§ Task:
Scan the entries below for "array" and copy each line that holds it.

§ Exercise data:
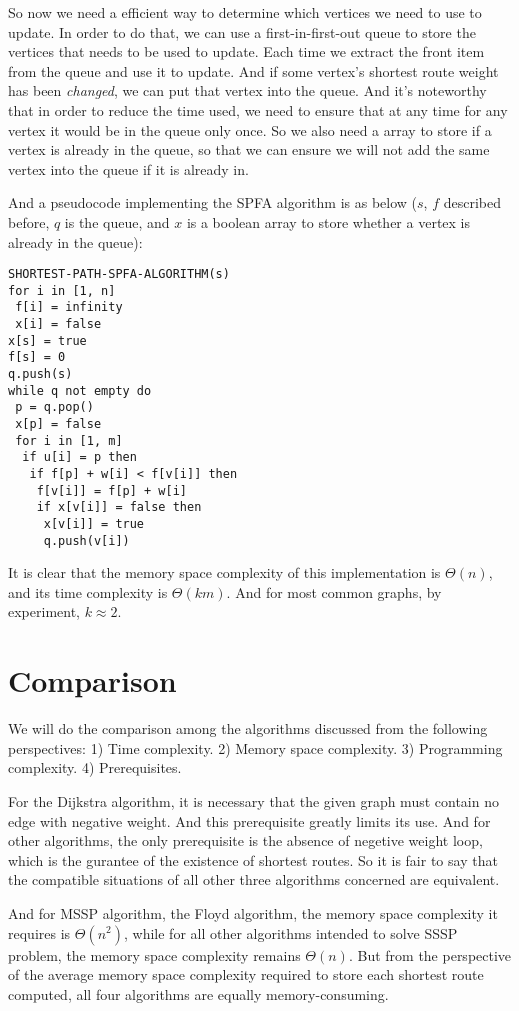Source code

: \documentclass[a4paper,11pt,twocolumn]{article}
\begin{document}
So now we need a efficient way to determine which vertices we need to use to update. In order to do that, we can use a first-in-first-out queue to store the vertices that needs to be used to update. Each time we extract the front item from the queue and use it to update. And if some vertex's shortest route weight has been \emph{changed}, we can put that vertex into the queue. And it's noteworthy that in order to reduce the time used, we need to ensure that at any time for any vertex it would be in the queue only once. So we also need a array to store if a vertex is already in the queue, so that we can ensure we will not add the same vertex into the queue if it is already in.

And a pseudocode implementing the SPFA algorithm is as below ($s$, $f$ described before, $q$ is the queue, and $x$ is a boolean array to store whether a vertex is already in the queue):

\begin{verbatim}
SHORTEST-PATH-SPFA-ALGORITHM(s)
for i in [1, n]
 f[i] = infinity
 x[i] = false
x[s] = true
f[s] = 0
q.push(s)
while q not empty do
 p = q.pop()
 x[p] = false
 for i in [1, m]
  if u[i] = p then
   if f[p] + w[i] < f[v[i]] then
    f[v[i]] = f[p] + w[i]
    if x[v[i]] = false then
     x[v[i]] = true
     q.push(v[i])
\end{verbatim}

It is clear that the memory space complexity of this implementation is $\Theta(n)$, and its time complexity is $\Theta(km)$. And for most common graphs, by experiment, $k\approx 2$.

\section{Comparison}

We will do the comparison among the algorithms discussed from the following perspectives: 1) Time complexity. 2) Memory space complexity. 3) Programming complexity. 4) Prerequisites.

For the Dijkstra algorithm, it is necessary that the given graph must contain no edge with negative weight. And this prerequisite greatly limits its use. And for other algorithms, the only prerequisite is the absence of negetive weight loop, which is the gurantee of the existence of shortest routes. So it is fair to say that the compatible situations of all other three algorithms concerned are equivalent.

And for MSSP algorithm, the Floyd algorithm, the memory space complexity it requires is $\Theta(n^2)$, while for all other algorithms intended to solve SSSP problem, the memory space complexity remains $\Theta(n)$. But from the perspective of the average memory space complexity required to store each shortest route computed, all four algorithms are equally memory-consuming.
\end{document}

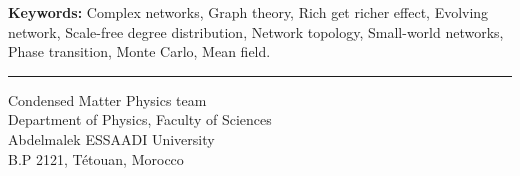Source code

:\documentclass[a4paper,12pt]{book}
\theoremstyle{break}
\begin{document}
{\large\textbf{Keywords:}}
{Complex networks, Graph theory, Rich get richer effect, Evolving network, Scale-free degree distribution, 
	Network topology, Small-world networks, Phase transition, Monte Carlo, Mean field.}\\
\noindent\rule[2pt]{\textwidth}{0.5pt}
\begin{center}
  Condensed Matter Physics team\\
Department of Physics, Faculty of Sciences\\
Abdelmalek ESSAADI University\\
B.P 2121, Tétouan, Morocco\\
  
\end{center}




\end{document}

§ Answer space:
So now we need a efficient way to determine which vertices we need to use to update. In order to do that, we can use a first-in-first-out queue to store the vertices that needs to be used to update. Each time we extract the front item from the queue and use it to update. And if some vertex's shortest route weight has been \emph{changed}, we can put that vertex into the queue. And it's noteworthy that in order to reduce the time used, we need to ensure that at any time for any vertex it would be in the queue only once. So we also need a array to store if a vertex is already in the queue, so that we can ensure we will not add the same vertex into the queue if it is already in.
And a pseudocode implementing the SPFA algorithm is as below ($s$, $f$ described before, $q$ is the queue, and $x$ is a boolean array to store whether a vertex is already in the queue):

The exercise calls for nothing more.